## [Assigned task]
From the records, pick out and copy each line containing "Double".

## [Records to use]
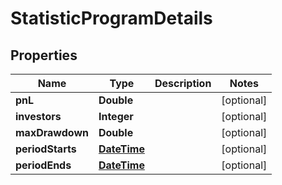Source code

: 
# StatisticProgramDetails

## Properties
Name | Type | Description | Notes
------------ | ------------- | ------------- | -------------
**pnL** | **Double** |  |  [optional]
**investors** | **Integer** |  |  [optional]
**maxDrawdown** | **Double** |  |  [optional]
**periodStarts** | [**DateTime**](DateTime.md) |  |  [optional]
**periodEnds** | [**DateTime**](DateTime.md) |  |  [optional]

## [Response area]
**pnL** | **Double** |  |  [optional]
**maxDrawdown** | **Double** |  |  [optional]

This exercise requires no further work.